Libia, spari contro peschereccio italiano: ferito comandante

06 mag 2021

La guardia costiera libica spara sui pescatori italiani. Il peschereccio Aliseo della flotta di Mazara del Vallo, impegnato in una battuta di pesca al largo delle coste della Libia, è stato mitragliato da una motovedetta militare libica. I colpi d'arma da fuoco hanno ferito al braccio il comandante Giuseppe Giacalone. L'episodio è avvenuto a 30 miglia dalla costa di Misurata. Successivamente la Marina libica ha smentito di aver sparato contro pescherecci italiani, ma ha ammesso che sono stati esplosi colpi di avvertimento in aria per fermare imbarcazioni da pesca che secondo i libici avevano sconfinato nelle loro acque territoriali. Questo episodio arriva a pochi giorni da un altro abbordaggio con il tentato sequestro di otto pescherecci di Mazara, salvati per tempo della Marina Militare italiana martedì scorso, a circa 40 miglia da Bengasi. E il tutto a soli pochi mesi di distanza dalla liberazione dei pescatori italiani catturati e trattenuti in Libia per ben 108 giorni.
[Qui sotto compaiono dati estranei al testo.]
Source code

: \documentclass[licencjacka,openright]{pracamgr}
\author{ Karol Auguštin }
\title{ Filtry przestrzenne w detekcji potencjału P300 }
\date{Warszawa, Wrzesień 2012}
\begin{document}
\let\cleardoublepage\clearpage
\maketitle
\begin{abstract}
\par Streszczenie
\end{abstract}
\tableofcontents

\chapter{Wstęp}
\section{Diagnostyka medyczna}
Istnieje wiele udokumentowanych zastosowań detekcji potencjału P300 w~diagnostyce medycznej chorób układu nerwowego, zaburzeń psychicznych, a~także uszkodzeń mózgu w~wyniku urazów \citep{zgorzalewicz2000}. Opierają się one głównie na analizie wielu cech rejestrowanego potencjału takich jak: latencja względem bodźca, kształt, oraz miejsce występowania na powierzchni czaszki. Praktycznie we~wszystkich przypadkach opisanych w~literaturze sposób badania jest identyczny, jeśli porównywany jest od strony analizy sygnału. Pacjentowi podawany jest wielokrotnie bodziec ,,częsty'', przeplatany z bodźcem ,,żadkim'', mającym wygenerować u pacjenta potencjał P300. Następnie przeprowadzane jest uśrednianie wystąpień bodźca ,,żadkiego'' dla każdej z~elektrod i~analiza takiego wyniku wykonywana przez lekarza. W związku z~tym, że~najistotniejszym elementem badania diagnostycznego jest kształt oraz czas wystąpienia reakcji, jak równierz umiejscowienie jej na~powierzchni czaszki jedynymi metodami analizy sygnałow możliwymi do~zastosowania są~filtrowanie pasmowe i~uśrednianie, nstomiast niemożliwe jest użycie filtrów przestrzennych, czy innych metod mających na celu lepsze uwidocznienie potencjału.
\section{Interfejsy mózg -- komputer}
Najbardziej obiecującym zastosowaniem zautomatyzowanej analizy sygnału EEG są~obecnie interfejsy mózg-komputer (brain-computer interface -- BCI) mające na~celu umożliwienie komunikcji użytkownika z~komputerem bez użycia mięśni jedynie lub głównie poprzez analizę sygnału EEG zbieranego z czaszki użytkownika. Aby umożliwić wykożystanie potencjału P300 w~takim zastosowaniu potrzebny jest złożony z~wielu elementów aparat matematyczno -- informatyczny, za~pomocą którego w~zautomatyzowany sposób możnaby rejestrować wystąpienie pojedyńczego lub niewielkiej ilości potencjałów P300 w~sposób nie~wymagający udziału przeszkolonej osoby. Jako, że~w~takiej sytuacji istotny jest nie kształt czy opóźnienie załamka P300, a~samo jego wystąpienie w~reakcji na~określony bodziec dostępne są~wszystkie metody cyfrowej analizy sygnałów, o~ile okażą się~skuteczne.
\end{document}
Questa volta sul posto si sono precipitati gli uomini della Marina Militare a bordo della nave Libeccio, che si trovava a 60 miglia di distanza e che ha mandato un elicottero in ricognizione. Le operazioni di evacuazione dei pescatori avrebbero incontrato dei problemi quando la guardia costiera libica ha deciso a sua volta di salire sul motopesca. Il peschereccio è stato finalmente liberato e ha potuto nuovamente fare rotta su Mazara, mentre il comandante è stato medicato a bordo. In tutto questo arrivano le accuse del sindaco di Mazara, per il quale gli spari dei militari libici erano ad altezza uomo. Gli fai con l'armatore delle navi che si chiede: deve scapparci il morto per fare intervenire il Governo? La controversia sui diritti di pesca risale in realtà al 2005, quando Gheddafi decise di allargare unilateralmente l'area economica di pesca a 74 miglia, ben oltre le 12 miglia delle acque territoriali previste dai trattati internazionali. Da allora i pescatori italiani si sono visti negare le acque più pescose del Canale di Sicilia, quelle dove si trova il gambero rosso.